Americans have a chance to recoup some of the 45% net worth decline that they suffered during the financial crisis, but will they seize the opportunity? Most won’t. But the smartest ones will.

What opportunity? A chance to buy stocks when their earnings growth prospects exceed their price/earnings ratio.

There’s plenty of bad corporate news out there – Japan’s earthquake destruction is cutting supplies of semiconductors and boosting their prices, in the last two months, oil prices have risen 32%, or $27.21 a barrel to $112.79, since February 11, 2011’s $85.58 (likely to lead the International Monetary Fund to cut the U.S.’s 2011 GDP growth forecast from 3% to 2% or below using the IMF’s assumption that a $10 boost in the price of oil lowers economic growth by half a percentage point), and prospects for more partisan standoffs in Washington that will inevitably lead to budget cuts that reduce economic growth slightly.

But none of that bad news can change the fact that stocks have risen an average of 23% a year since Barack Obama became president and that the alternatives to investing in stocks are yielding around 0.02% — far short of March’s 1.2% rate of core inflation. Of course, you could always take a look at commodities ETFs as a way to play the rising prices of items like oil, corn, wheat, and cotton that are driving up what consumers pay for food and energy and yielding a 2.6% overall inflation rate.

But human emotions are more powerful in controlling what many people do than their intellects. So only those who can overcome the emotional resistance to buying stocks will benefit from their rise.
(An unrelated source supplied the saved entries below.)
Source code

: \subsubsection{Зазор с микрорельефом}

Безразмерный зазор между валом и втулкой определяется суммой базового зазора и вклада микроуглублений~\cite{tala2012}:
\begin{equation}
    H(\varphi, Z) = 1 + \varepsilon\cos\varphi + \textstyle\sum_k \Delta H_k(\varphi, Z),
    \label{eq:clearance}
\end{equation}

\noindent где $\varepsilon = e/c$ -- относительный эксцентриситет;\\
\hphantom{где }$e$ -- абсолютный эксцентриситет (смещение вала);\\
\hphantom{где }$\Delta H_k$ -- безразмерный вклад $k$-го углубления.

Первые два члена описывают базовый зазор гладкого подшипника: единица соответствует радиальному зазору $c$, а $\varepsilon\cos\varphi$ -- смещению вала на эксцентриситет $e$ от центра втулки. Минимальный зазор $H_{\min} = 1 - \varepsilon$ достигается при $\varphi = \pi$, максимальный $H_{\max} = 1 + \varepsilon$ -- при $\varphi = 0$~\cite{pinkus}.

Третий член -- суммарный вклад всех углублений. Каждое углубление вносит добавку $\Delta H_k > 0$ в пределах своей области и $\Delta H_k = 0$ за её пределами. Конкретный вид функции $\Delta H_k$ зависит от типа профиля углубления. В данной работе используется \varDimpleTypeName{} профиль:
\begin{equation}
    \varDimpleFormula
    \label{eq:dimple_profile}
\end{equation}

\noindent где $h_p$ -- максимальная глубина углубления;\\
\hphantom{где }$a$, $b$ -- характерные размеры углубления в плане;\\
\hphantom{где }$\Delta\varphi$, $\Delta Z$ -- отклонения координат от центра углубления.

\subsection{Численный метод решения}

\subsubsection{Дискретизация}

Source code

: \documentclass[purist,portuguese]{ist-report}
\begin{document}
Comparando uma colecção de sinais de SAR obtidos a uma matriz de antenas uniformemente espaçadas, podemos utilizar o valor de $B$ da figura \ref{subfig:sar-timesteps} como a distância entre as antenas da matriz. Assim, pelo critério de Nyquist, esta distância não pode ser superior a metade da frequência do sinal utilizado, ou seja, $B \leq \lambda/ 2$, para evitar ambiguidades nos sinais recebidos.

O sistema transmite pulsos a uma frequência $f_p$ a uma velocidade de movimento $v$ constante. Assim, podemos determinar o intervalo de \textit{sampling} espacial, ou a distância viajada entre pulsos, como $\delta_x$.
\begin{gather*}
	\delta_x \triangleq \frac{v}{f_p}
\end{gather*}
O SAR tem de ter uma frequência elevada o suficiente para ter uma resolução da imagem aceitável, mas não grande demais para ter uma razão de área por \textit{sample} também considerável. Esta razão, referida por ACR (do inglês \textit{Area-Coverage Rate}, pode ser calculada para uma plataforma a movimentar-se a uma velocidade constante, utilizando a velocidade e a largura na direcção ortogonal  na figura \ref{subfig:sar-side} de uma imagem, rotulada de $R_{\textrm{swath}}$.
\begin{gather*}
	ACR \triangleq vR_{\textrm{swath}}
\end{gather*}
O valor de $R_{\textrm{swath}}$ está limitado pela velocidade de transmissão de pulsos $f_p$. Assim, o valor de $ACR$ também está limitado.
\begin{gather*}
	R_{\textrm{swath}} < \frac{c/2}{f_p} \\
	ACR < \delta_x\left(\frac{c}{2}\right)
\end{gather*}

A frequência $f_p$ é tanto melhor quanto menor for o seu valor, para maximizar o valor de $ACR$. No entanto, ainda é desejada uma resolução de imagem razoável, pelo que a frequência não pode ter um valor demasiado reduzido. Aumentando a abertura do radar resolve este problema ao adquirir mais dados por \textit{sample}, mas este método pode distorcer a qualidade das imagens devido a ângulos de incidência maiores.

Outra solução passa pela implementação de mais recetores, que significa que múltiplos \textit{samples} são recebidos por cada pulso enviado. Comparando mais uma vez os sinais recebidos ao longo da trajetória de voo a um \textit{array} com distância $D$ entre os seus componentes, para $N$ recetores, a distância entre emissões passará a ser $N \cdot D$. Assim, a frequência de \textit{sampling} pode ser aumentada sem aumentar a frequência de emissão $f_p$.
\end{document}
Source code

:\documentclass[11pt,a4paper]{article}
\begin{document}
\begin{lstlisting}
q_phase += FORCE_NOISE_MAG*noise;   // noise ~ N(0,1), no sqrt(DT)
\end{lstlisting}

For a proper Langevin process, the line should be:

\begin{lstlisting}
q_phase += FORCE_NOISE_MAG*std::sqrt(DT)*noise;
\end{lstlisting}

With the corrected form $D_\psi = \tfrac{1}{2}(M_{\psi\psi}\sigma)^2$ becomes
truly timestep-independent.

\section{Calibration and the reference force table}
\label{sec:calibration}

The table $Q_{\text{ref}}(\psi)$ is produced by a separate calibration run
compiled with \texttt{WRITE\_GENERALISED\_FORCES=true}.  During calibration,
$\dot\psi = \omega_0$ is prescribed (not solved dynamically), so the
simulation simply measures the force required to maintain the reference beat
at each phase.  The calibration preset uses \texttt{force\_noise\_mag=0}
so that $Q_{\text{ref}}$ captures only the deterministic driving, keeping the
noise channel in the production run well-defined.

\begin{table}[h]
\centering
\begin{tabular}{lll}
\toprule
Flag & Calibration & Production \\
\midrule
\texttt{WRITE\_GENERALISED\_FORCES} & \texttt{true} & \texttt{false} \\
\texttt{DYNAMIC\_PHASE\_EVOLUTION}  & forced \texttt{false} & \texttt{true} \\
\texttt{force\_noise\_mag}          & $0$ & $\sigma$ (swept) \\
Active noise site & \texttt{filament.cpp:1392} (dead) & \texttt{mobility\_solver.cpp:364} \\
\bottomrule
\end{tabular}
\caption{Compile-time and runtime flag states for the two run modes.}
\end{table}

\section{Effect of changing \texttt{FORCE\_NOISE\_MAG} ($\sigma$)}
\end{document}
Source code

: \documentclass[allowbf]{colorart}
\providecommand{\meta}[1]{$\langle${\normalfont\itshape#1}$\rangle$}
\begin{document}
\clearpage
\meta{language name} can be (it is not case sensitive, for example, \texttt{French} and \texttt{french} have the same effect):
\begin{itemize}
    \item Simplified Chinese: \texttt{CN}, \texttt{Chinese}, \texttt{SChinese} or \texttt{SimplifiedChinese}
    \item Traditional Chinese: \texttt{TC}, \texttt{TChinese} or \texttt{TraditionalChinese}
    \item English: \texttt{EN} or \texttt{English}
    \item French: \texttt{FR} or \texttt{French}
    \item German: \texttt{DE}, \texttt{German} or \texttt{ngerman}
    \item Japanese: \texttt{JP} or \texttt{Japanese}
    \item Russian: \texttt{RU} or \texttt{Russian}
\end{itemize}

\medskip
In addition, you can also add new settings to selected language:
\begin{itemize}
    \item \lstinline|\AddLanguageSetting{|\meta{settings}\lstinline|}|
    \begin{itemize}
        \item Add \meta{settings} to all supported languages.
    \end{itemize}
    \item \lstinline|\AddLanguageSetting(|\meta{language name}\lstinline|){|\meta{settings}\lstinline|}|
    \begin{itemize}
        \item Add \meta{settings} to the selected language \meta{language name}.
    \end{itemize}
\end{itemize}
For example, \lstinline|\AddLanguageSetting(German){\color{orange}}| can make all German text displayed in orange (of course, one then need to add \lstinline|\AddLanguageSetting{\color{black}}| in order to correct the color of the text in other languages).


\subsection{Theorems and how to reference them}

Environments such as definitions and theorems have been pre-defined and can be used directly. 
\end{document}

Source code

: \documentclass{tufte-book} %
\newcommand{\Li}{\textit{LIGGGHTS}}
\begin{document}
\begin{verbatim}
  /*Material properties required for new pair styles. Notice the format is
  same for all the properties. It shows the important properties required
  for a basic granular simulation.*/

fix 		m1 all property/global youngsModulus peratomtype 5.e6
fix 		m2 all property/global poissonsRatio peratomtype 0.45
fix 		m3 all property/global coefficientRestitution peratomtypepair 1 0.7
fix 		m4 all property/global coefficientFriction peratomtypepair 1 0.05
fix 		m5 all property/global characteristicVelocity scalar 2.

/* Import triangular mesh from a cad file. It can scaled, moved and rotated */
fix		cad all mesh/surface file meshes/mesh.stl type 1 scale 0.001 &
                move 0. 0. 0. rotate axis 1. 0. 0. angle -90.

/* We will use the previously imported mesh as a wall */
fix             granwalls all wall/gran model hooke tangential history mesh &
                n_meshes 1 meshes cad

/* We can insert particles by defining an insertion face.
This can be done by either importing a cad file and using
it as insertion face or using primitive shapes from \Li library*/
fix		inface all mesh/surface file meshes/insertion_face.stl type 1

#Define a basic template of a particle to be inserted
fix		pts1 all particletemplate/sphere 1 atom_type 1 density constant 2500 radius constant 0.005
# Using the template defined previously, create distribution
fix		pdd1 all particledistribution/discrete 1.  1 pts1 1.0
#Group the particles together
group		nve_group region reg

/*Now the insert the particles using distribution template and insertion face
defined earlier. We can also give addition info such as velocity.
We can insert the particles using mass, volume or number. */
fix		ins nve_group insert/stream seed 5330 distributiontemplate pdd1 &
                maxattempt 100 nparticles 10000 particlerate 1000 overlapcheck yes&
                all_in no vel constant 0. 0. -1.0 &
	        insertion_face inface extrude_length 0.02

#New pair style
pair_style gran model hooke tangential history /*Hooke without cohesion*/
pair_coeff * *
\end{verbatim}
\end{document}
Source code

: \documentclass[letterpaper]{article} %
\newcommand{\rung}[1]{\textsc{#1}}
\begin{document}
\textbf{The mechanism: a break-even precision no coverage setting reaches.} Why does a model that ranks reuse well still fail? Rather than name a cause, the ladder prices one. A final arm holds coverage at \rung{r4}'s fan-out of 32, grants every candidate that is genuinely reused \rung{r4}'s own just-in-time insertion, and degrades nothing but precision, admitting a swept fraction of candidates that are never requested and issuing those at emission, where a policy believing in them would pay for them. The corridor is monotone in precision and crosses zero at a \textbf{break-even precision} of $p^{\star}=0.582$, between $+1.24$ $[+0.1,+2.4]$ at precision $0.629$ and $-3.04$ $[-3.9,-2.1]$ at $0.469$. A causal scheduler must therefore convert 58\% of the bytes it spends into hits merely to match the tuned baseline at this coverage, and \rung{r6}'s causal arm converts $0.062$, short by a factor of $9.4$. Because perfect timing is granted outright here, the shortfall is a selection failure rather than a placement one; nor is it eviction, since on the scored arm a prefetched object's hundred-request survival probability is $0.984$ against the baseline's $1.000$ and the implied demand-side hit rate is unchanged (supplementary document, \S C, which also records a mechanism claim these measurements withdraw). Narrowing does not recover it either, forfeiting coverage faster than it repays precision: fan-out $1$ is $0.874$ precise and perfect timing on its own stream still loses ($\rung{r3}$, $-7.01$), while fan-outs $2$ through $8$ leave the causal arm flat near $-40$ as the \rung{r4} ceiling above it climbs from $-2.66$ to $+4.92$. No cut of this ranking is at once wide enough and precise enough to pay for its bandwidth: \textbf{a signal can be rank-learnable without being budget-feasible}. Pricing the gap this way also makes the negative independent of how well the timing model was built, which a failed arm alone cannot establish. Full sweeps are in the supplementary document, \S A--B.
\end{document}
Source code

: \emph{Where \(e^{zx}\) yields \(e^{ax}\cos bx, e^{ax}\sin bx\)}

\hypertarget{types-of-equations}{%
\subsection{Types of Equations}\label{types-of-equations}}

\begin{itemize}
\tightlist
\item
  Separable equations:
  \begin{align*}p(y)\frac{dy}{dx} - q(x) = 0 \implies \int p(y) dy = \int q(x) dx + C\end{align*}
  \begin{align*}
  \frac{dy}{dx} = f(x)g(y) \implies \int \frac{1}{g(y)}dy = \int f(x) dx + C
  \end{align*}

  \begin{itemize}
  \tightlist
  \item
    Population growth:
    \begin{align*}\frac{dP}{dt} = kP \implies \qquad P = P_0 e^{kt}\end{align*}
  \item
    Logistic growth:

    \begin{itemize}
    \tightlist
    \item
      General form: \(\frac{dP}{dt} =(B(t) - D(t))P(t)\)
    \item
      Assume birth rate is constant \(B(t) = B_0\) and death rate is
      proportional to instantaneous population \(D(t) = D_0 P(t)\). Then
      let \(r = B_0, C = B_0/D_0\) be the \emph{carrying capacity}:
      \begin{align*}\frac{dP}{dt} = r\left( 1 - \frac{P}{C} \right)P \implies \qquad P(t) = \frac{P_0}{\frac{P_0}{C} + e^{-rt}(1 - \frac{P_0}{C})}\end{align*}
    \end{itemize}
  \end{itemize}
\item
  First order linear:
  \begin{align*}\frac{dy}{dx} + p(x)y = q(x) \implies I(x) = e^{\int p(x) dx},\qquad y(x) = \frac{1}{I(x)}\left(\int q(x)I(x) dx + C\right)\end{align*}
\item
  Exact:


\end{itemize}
And there is ample evidence that many are swapping their cash for stocks.  For example, cash in money market funds has fallen 28% from $3.8 trillion at the beginning of 2009 to $2.74 trillion in March 2011.

Meanwhile money flowed into stocks in 2010 with funds chasing global stocks exceeding the outflow from U.S. equities. According to TrimTabs, $87 billion in funds flowed into global equity funds in 2010, up 40% from 2009’s inflow — while well south of 2007’s $182 billion inflow peak. But money has been steadily flowing out of U.S. equity funds over the last three years — albeit at a slower rate. Specifically, in 2008, $42 billion flowed out; in 2009 outflows rose to $47 billion, but declined to $38 billion in 2010.

While money flow statistics suggest investors running from stocks, their earnings prospects remain at a robust 17% for 2011 growth — well above the 9.5% quarterly average earnings growth, according to Bloomberg. In light of the S&P 500’s modest forward P/E of 14.1, this suggests that stocks are valued at less than their anticipated earnings growth rate. Moreover, with some 71% of companies beating expectations in the most recent quarter, the prospects for further stock price increases on a wall of worry look compelling.

Even if stocks grow at half their recent 23% trajectory, they’ll soundly beat the 0.02% they’re earning in money market funds.